Fadli Zon Ketua Badan Kerja Sama Antar Parlemen (BKSAP) DPR RI mengatakan, menjelang pergantian tahun 2022, masyarakat menyaksikan munculnya sebuah fenomena menarik terkait proyeksi ekonomi-politik tahun depan.
“Jika biasanya para pejabat berlomba melontarkan ramalan bernada positif dan optimistis di akhir tahun, maka akhir tahun ini justru para pejabat negara kita, terutama Presiden dan Menteri Keuangan, seperti berlomba menyampaikan ramalan muram,” ujar Fadli dalam Catatan Ekonomi Akhir Tahun 2022, Sabtu (31/12/2022).
Pada saat yang sama, kata dia, para pengamat yang biasanya melontarkan proyeksi kritis bernada muram, kini justru seperti berlomba menyampaikan pendapat bahwa situasi tahun depan tidaklah seburuk sebagaimana yang telah diramalkan pemerintah.
“Ini tentu saja fenomena menarik. Ada yang menilai berbagai pernyataan muram mengenai situasi ekonomi tahun depan sebagaimana dilontarkan beberapa pejabat pemerintah sebenarnya bersifat politis,” jelasnya.
Pernyataan-pernyataan itu, lanjutnya, sengaja dilontarkan sebagai bentuk ‘pretext’ agar agenda menunda pelaksanaan Pemilu 2024 serta memperpanjang kekuasaan pemerintahan saat ini bisa terus mendapatkan peluang.
Di sisi lain, pernyataan-pernyataan bernada lebih optimistik yang dilontarkan para pengamat mengenai situasi tahun depan juga bersifat “politis”, yaitu untuk menolak munculnya peluang agenda perpanjangan kekuasaan tadi. Meskipun niat tersebut sebenarnya baik, yaitu untuk mencegah praktik politik kita melenceng dari koridor demokrasi dan konstitusi, namun di sisi lain nada “optimis” tersebut juga problematis, karena sama-sama menyembunyikan penilaian obyektif mengenai situasi ekonomi sebenarnya tahun depan.
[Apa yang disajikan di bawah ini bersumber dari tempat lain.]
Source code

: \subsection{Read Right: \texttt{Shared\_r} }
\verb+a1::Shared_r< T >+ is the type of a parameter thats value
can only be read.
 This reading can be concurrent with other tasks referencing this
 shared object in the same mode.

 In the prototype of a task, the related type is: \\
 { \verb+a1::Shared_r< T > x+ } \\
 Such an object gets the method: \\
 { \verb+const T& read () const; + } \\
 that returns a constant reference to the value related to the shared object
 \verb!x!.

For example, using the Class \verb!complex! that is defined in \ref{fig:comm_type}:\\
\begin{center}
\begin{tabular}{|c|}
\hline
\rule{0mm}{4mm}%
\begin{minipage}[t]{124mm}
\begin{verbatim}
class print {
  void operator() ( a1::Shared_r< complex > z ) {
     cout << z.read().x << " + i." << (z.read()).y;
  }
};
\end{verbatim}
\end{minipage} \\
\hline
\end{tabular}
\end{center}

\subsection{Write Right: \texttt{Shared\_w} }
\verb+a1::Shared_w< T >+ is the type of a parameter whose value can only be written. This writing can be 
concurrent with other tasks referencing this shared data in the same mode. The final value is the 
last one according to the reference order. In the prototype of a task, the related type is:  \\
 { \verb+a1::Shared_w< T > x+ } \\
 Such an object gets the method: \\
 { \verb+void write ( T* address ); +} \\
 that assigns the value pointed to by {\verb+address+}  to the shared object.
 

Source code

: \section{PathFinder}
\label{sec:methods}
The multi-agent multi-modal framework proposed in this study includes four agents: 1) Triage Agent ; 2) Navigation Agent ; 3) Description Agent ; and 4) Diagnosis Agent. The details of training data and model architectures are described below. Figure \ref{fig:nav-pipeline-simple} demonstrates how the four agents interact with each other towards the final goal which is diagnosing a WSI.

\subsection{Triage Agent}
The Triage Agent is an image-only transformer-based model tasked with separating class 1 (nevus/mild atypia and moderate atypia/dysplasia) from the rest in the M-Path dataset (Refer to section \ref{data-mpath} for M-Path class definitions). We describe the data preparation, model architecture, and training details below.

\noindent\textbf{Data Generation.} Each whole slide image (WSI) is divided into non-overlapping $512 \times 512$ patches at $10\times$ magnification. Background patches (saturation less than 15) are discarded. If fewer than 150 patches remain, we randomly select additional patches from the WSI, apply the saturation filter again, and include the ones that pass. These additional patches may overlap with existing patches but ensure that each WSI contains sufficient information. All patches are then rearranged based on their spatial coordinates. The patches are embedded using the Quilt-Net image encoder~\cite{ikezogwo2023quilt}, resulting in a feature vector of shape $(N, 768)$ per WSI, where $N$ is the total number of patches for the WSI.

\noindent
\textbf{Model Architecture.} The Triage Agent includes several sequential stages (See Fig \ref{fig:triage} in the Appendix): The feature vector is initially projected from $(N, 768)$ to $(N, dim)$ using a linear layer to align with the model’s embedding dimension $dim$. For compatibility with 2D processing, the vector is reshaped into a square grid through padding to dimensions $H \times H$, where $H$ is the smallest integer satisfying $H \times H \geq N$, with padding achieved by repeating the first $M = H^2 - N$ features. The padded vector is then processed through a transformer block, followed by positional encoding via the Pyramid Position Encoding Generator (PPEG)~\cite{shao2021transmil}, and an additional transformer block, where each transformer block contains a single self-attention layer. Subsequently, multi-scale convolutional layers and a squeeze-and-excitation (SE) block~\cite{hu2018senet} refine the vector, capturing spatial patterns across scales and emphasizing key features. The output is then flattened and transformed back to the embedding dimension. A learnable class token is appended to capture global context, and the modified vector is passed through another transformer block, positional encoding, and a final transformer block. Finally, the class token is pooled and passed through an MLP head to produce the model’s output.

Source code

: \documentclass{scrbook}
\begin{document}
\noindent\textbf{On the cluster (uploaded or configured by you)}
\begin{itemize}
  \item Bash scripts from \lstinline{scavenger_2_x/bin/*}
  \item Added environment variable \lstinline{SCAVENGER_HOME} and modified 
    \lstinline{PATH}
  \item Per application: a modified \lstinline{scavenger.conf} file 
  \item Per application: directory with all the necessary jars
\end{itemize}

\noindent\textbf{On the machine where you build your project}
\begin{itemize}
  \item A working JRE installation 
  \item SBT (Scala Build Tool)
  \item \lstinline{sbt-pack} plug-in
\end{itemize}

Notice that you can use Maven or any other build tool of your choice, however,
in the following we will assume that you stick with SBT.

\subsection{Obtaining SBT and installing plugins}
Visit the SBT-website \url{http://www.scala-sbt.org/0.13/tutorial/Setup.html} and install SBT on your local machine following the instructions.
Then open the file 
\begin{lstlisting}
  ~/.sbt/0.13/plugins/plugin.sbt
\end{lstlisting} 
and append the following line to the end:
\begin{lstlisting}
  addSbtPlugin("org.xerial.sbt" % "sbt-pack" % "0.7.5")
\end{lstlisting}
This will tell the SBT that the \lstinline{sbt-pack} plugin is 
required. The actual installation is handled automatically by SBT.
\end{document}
Jadi, apa sebenarnya yang sedang terjadi? Fadli menjelaskan kalau saat ini dunia memang tidak sedang baik-baik saja. Ancaman resesi ekonomi di sejumlah negara, masih terhambatnya pasokan energi dunia, harga pangan dan pupuk yang terus melonjak, naiknya inflasi serta suku bunga tinggi, tentu saja akan mempengaruhi dan memukul proses pemulihan ekonomi Indonesia.
Fadli mencatat ada beberapa isu ekonomi sepanjang tahun 2022 yang penting untuk digarisbawahi.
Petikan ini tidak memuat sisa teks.